▶ Task: The lines below, from the first through the one containing "## Monthly Trends", are to be given again exactly, with pictures left out and nothing added.

▶ Provided data:

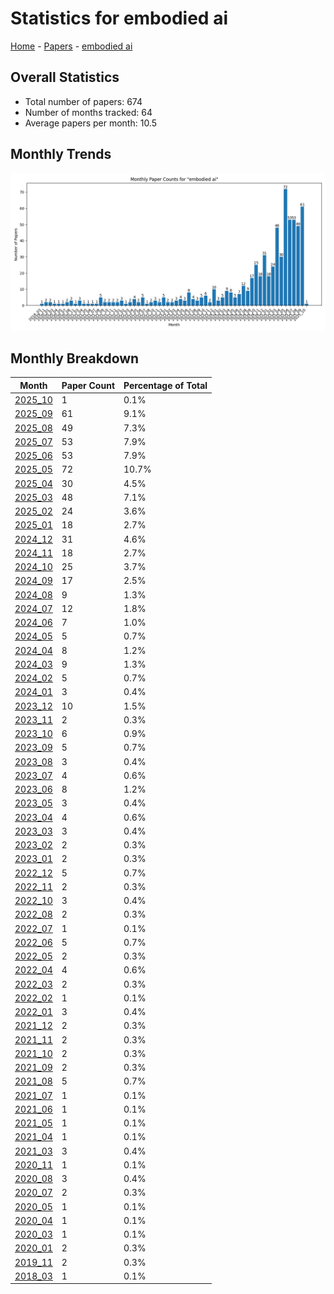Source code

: # Statistics for embodied ai

[Home](https://arxcompass.github.io) - [Papers](https://arxcompass.github.io/papers) - [embodied ai](https://arxcompass.github.io/papers/embodied_ai)

## Overall Statistics

- Total number of papers: 674
- Number of months tracked: 64
- Average papers per month: 10.5

## Monthly Trends

![Monthly Paper Counts](monthly_stats.png)

## Monthly Breakdown

| Month | Paper Count | Percentage of Total |
| --- | --- | --- |
| [2025_10](./2025_10/papers_1.md) | 1 | 0.1% |
| [2025_09](./2025_09/papers_1.md) | 61 | 9.1% |
| [2025_08](./2025_08/papers_1.md) | 49 | 7.3% |
| [2025_07](./2025_07/papers_1.md) | 53 | 7.9% |
| [2025_06](./2025_06/papers_1.md) | 53 | 7.9% |
| [2025_05](./2025_05/papers_1.md) | 72 | 10.7% |
| [2025_04](./2025_04/papers_1.md) | 30 | 4.5% |
| [2025_03](./2025_03/papers_1.md) | 48 | 7.1% |
| [2025_02](./2025_02/papers_1.md) | 24 | 3.6% |
| [2025_01](./2025_01/papers_1.md) | 18 | 2.7% |
| [2024_12](./2024_12/papers_1.md) | 31 | 4.6% |
| [2024_11](./2024_11/papers_1.md) | 18 | 2.7% |
| [2024_10](./2024_10/papers_1.md) | 25 | 3.7% |
| [2024_09](./2024_09/papers_1.md) | 17 | 2.5% |
| [2024_08](./2024_08/papers_1.md) | 9 | 1.3% |
| [2024_07](./2024_07/papers_1.md) | 12 | 1.8% |
| [2024_06](./2024_06/papers_1.md) | 7 | 1.0% |
| [2024_05](./2024_05/papers_1.md) | 5 | 0.7% |
| [2024_04](./2024_04/papers_1.md) | 8 | 1.2% |
| [2024_03](./2024_03/papers_1.md) | 9 | 1.3% |
| [2024_02](./2024_02/papers_1.md) | 5 | 0.7% |
| [2024_01](./2024_01/papers_1.md) | 3 | 0.4% |
| [2023_12](./2023_12/papers_1.md) | 10 | 1.5% |
| [2023_11](./2023_11/papers_1.md) | 2 | 0.3% |
| [2023_10](./2023_10/papers_1.md) | 6 | 0.9% |
| [2023_09](./2023_09/papers_1.md) | 5 | 0.7% |
| [2023_08](./2023_08/papers_1.md) | 3 | 0.4% |
| [2023_07](./2023_07/papers_1.md) | 4 | 0.6% |
| [2023_06](./2023_06/papers_1.md) | 8 | 1.2% |
| [2023_05](./2023_05/papers_1.md) | 3 | 0.4% |
| [2023_04](./2023_04/papers_1.md) | 4 | 0.6% |
| [2023_03](./2023_03/papers_1.md) | 3 | 0.4% |
| [2023_02](./2023_02/papers_1.md) | 2 | 0.3% |
| [2023_01](./2023_01/papers_1.md) | 2 | 0.3% |
| [2022_12](./2022_12/papers_1.md) | 5 | 0.7% |
| [2022_11](./2022_11/papers_1.md) | 2 | 0.3% |
| [2022_10](./2022_10/papers_1.md) | 3 | 0.4% |
| [2022_08](./2022_08/papers_1.md) | 2 | 0.3% |
| [2022_07](./2022_07/papers_1.md) | 1 | 0.1% |
| [2022_06](./2022_06/papers_1.md) | 5 | 0.7% |
| [2022_05](./2022_05/papers_1.md) | 2 | 0.3% |
| [2022_04](./2022_04/papers_1.md) | 4 | 0.6% |
| [2022_03](./2022_03/papers_1.md) | 2 | 0.3% |
| [2022_02](./2022_02/papers_1.md) | 1 | 0.1% |
| [2022_01](./2022_01/papers_1.md) | 3 | 0.4% |
| [2021_12](./2021_12/papers_1.md) | 2 | 0.3% |
| [2021_11](./2021_11/papers_1.md) | 2 | 0.3% |
| [2021_10](./2021_10/papers_1.md) | 2 | 0.3% |
| [2021_09](./2021_09/papers_1.md) | 2 | 0.3% |
| [2021_08](./2021_08/papers_1.md) | 5 | 0.7% |
| [2021_07](./2021_07/papers_1.md) | 1 | 0.1% |
| [2021_06](./2021_06/papers_1.md) | 1 | 0.1% |
| [2021_05](./2021_05/papers_1.md) | 1 | 0.1% |
| [2021_04](./2021_04/papers_1.md) | 1 | 0.1% |
| [2021_03](./2021_03/papers_1.md) | 3 | 0.4% |
| [2020_11](./2020_11/papers_1.md) | 1 | 0.1% |
| [2020_08](./2020_08/papers_1.md) | 3 | 0.4% |
| [2020_07](./2020_07/papers_1.md) | 2 | 0.3% |
| [2020_05](./2020_05/papers_1.md) | 1 | 0.1% |
| [2020_04](./2020_04/papers_1.md) | 1 | 0.1% |
| [2020_03](./2020_03/papers_1.md) | 1 | 0.1% |
| [2020_01](./2020_01/papers_1.md) | 2 | 0.3% |
| [2019_11](./2019_11/papers_1.md) | 2 | 0.3% |
| [2018_03](./2018_03/papers_1.md) | 1 | 0.1% |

▶ Answer to the problem:
Source code

: # Statistics for embodied ai

[Home](https://arxcompass.github.io) - [Papers](https://arxcompass.github.io/papers) - [embodied ai](https://arxcompass.github.io/papers/embodied_ai)

## Overall Statistics

- Total number of papers: 674
- Number of months tracked: 64
- Average papers per month: 10.5

## Monthly Trends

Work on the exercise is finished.